-- Provided data follows --

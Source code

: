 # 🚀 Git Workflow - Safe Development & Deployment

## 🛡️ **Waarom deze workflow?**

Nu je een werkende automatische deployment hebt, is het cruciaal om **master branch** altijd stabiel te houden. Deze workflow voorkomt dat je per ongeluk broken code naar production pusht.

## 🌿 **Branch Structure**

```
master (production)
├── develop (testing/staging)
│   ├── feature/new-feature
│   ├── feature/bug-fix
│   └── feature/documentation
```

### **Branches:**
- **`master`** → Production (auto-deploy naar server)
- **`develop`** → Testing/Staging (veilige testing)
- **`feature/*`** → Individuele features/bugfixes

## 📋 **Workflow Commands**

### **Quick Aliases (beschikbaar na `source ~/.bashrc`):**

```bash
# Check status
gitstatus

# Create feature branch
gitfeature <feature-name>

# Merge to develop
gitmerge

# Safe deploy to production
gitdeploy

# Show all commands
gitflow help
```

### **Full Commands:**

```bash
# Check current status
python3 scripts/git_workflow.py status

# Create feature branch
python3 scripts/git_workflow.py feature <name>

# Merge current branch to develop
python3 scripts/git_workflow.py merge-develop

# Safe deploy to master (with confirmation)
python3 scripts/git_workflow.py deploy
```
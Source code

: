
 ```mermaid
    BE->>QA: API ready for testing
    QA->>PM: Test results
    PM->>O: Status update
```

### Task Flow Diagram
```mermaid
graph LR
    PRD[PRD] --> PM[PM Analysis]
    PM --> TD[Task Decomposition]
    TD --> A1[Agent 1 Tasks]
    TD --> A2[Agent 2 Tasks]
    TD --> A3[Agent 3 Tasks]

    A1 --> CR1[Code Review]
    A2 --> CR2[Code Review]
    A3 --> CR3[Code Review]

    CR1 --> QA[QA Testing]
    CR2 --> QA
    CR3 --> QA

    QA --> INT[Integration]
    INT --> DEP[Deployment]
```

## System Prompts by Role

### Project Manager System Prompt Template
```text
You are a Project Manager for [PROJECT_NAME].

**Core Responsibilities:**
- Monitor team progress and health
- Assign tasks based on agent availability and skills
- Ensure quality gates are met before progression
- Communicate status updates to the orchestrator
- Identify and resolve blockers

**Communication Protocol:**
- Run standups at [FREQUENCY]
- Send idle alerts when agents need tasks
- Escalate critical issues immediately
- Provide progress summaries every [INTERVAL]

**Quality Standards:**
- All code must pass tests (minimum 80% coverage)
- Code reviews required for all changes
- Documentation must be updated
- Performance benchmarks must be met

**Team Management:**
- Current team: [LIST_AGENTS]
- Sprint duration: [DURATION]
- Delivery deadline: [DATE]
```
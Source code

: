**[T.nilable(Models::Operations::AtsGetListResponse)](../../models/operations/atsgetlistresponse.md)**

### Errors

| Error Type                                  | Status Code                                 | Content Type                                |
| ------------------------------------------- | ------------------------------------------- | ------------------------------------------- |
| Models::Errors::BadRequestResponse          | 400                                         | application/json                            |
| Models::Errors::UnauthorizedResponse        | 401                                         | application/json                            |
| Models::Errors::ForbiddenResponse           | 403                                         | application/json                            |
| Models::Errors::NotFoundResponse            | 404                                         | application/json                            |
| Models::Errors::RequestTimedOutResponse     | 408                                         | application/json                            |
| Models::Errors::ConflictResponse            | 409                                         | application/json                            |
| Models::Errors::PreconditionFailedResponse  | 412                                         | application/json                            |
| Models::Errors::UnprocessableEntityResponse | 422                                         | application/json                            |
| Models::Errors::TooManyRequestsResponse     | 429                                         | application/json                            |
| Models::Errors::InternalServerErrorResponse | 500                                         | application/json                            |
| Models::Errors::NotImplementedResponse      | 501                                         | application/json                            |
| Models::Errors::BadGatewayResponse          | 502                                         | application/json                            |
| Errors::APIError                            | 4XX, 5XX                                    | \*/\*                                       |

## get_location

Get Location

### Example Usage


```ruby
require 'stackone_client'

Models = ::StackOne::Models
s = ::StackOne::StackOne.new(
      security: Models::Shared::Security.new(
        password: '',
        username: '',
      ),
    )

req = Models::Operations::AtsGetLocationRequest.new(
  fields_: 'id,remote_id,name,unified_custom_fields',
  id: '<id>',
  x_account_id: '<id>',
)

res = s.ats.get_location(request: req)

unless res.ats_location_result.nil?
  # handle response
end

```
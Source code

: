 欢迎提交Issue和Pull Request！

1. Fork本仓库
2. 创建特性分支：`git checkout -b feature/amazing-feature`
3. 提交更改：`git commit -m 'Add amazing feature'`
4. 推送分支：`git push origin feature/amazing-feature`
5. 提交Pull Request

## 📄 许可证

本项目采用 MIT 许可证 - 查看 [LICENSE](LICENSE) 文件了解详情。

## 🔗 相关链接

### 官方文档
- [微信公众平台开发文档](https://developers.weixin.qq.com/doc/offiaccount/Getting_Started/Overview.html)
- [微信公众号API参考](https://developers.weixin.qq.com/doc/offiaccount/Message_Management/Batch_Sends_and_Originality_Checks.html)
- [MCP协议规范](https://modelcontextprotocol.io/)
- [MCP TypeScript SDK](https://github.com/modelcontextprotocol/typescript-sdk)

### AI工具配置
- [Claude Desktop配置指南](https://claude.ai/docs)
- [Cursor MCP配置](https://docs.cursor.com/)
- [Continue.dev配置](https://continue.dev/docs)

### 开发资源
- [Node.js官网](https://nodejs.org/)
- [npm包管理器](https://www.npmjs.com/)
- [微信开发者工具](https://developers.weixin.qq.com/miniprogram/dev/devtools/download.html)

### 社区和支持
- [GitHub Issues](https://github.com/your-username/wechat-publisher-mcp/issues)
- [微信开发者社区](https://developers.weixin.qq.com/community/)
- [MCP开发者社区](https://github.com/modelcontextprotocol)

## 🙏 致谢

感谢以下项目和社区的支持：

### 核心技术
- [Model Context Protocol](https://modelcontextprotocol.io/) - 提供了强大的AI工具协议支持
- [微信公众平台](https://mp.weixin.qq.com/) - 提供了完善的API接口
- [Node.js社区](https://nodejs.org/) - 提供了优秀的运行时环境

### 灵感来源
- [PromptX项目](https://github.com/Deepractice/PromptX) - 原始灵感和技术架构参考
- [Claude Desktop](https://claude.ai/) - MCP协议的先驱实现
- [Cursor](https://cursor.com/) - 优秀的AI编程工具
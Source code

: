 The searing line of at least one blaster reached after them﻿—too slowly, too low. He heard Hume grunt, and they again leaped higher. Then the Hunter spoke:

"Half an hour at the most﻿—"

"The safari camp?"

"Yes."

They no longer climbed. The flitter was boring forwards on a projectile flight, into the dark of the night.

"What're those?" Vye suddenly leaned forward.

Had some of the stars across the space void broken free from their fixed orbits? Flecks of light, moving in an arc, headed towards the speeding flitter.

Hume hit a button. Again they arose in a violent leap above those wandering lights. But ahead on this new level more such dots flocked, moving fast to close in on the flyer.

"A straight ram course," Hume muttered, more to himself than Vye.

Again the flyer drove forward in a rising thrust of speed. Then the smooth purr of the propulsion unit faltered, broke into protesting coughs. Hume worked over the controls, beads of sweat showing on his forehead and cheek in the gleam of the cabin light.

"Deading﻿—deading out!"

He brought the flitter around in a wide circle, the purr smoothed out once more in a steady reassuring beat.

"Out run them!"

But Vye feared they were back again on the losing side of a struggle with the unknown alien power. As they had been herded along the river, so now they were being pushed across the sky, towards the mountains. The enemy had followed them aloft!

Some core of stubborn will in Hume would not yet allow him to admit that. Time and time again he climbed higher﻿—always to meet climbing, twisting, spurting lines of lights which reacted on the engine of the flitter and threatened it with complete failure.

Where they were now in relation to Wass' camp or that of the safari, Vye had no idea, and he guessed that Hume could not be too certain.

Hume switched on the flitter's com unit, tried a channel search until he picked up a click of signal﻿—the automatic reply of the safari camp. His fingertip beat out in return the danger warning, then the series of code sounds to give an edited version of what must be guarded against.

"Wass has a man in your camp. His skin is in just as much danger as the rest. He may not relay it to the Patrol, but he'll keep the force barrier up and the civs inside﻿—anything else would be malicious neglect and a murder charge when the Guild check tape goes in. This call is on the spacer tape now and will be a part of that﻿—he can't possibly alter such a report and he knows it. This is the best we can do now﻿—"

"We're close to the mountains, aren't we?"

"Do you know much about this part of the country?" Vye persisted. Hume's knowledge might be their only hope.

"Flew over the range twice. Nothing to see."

-- Provided data concluded --

## Exercise objective:
Using the data above, return each line that includes the word "close".

## Answer:
Hume hit a button. Again they arose in a violent leap above those wandering lights. But ahead on this new level more such dots flocked, moving fast to close in on the flyer.
"We're close to the mountains, aren't we?"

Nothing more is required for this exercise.